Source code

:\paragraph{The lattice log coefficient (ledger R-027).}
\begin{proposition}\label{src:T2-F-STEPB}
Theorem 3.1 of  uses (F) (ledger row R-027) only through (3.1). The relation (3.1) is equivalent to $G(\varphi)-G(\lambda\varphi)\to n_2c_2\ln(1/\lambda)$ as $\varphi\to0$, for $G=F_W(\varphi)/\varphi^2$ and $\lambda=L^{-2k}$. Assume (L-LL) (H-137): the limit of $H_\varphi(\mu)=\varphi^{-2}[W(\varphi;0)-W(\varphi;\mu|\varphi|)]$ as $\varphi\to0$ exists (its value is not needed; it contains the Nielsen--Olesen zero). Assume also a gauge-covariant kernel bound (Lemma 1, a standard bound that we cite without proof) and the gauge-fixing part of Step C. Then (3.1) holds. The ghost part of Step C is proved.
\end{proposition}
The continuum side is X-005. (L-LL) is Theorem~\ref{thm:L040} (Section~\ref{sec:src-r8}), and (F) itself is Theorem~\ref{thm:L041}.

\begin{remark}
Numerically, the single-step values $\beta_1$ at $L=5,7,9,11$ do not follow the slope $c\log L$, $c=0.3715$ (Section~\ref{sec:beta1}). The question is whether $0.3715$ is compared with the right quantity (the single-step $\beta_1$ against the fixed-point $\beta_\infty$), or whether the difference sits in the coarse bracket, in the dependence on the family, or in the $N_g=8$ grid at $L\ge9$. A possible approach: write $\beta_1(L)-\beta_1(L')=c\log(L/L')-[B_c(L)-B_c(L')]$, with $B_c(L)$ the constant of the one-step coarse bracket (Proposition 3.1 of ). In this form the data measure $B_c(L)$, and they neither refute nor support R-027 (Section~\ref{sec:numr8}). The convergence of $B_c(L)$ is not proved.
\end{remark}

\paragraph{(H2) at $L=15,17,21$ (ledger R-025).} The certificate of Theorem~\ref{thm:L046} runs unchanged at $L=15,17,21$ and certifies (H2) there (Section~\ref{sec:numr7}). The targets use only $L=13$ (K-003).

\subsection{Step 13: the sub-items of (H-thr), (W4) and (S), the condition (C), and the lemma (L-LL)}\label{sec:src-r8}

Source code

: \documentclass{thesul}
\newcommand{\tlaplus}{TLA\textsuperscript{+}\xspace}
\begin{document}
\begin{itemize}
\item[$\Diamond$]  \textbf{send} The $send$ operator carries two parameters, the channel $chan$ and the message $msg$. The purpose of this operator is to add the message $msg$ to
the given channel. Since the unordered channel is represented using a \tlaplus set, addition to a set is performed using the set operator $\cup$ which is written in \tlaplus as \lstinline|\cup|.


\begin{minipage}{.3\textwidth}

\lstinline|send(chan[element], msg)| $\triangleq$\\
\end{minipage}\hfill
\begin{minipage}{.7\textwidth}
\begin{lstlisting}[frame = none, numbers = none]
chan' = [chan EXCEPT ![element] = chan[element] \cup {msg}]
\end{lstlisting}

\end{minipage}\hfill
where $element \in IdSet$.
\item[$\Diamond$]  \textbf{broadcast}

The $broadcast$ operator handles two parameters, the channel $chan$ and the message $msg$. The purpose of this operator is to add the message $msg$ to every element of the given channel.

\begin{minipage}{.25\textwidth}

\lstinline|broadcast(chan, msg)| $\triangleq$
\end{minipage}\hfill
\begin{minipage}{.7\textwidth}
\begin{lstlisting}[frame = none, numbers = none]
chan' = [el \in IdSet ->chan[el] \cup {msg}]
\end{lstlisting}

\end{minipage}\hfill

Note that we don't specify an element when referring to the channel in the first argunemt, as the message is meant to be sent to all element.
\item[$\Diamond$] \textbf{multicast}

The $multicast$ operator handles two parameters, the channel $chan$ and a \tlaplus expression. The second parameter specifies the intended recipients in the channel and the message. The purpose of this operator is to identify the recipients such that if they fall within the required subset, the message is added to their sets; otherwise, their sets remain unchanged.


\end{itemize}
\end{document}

- - - -

→ Try it
Nothing in the entries may change. Retype them all.

→ Response below
Source code

:\paragraph{The lattice log coefficient (ledger R-027).}
\begin{proposition}\label{src:T2-F-STEPB}
Theorem 3.1 of  uses (F) (ledger row R-027) only through (3.1). The relation (3.1) is equivalent to $G(\varphi)-G(\lambda\varphi)\to n_2c_2\ln(1/\lambda)$ as $\varphi\to0$, for $G=F_W(\varphi)/\varphi^2$ and $\lambda=L^{-2k}$. Assume (L-LL) (H-137): the limit of $H_\varphi(\mu)=\varphi^{-2}[W(\varphi;0)-W(\varphi;\mu|\varphi|)]$ as $\varphi\to0$ exists (its value is not needed; it contains the Nielsen--Olesen zero). Assume also a gauge-covariant kernel bound (Lemma 1, a standard bound that we cite without proof) and the gauge-fixing part of Step C. Then (3.1) holds. The ghost part of Step C is proved.
\end{proposition}
The continuum side is X-005. (L-LL) is Theorem~\ref{thm:L040} (Section~\ref{sec:src-r8}), and (F) itself is Theorem~\ref{thm:L041}.

\begin{remark}
Numerically, the single-step values $\beta_1$ at $L=5,7,9,11$ do not follow the slope $c\log L$, $c=0.3715$ (Section~\ref{sec:beta1}). The question is whether $0.3715$ is compared with the right quantity (the single-step $\beta_1$ against the fixed-point $\beta_\infty$), or whether the difference sits in the coarse bracket, in the dependence on the family, or in the $N_g=8$ grid at $L\ge9$. A possible approach: write $\beta_1(L)-\beta_1(L')=c\log(L/L')-[B_c(L)-B_c(L')]$, with $B_c(L)$ the constant of the one-step coarse bracket (Proposition 3.1 of ). In this form the data measure $B_c(L)$, and they neither refute nor support R-027 (Section~\ref{sec:numr8}). The convergence of $B_c(L)$ is not proved.
\end{remark}

\paragraph{(H2) at $L=15,17,21$ (ledger R-025).} The certificate of Theorem~\ref{thm:L046} runs unchanged at $L=15,17,21$ and certifies (H2) there (Section~\ref{sec:numr7}). The targets use only $L=13$ (K-003).

\subsection{Step 13: the sub-items of (H-thr), (W4) and (S), the condition (C), and the lemma (L-LL)}\label{sec:src-r8}

Source code

: \documentclass{thesul}
\newcommand{\tlaplus}{TLA\textsuperscript{+}\xspace}
\begin{document}
\begin{itemize}
\item[$\Diamond$]  \textbf{send} The $send$ operator carries two parameters, the channel $chan$ and the message $msg$. The purpose of this operator is to add the message $msg$ to
the given channel. Since the unordered channel is represented using a \tlaplus set, addition to a set is performed using the set operator $\cup$ which is written in \tlaplus as \lstinline|\cup|.


\begin{minipage}{.3\textwidth}

\lstinline|send(chan[element], msg)| $\triangleq$\\
\end{minipage}\hfill
\begin{minipage}{.7\textwidth}
\begin{lstlisting}[frame = none, numbers = none]
chan' = [chan EXCEPT ![element] = chan[element] \cup {msg}]
\end{lstlisting}

\end{minipage}\hfill
where $element \in IdSet$.
\item[$\Diamond$]  \textbf{broadcast}

The $broadcast$ operator handles two parameters, the channel $chan$ and the message $msg$. The purpose of this operator is to add the message $msg$ to every element of the given channel.

\begin{minipage}{.25\textwidth}

\lstinline|broadcast(chan, msg)| $\triangleq$
\end{minipage}\hfill
\begin{minipage}{.7\textwidth}
\begin{lstlisting}[frame = none, numbers = none]
chan' = [el \in IdSet ->chan[el] \cup {msg}]
\end{lstlisting}

\end{minipage}\hfill

Note that we don't specify an element when referring to the channel in the first argunemt, as the message is meant to be sent to all element.
\item[$\Diamond$] \textbf{multicast}

The $multicast$ operator handles two parameters, the channel $chan$ and a \tlaplus expression. The second parameter specifies the intended recipients in the channel and the message. The purpose of this operator is to identify the recipients such that if they fall within the required subset, the message is added to their sets; otherwise, their sets remain unchanged.


\end{itemize}
\end{document}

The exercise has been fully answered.